"""

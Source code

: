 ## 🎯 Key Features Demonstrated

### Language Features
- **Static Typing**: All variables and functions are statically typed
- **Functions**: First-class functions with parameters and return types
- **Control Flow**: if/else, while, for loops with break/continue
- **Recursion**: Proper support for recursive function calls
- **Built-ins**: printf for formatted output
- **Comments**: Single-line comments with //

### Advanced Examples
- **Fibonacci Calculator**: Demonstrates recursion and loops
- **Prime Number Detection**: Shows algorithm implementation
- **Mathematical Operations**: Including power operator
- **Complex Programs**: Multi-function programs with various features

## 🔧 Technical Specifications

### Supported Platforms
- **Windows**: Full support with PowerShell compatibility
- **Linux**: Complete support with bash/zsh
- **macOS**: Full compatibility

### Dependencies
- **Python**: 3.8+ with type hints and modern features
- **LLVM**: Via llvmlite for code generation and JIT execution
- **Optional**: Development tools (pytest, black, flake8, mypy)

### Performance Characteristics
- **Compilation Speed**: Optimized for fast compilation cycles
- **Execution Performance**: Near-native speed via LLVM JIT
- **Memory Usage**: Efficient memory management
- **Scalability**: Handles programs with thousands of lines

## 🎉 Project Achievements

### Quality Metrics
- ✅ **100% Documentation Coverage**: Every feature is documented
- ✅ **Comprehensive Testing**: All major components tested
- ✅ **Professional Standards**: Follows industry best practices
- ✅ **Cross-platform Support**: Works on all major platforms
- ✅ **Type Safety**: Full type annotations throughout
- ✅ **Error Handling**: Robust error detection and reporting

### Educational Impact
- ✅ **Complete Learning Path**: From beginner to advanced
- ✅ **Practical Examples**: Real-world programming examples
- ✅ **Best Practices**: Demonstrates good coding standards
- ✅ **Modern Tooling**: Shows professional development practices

"""

Please copy only the lines from the one with "- ✅ **Complete" through the final line of the records above, both ends included.

- ✅ **Complete Learning Path**: From beginner to advanced
- ✅ **Practical Examples**: Real-world programming examples
- ✅ **Best Practices**: Demonstrates good coding standards
- ✅ **Modern Tooling**: Shows professional development practices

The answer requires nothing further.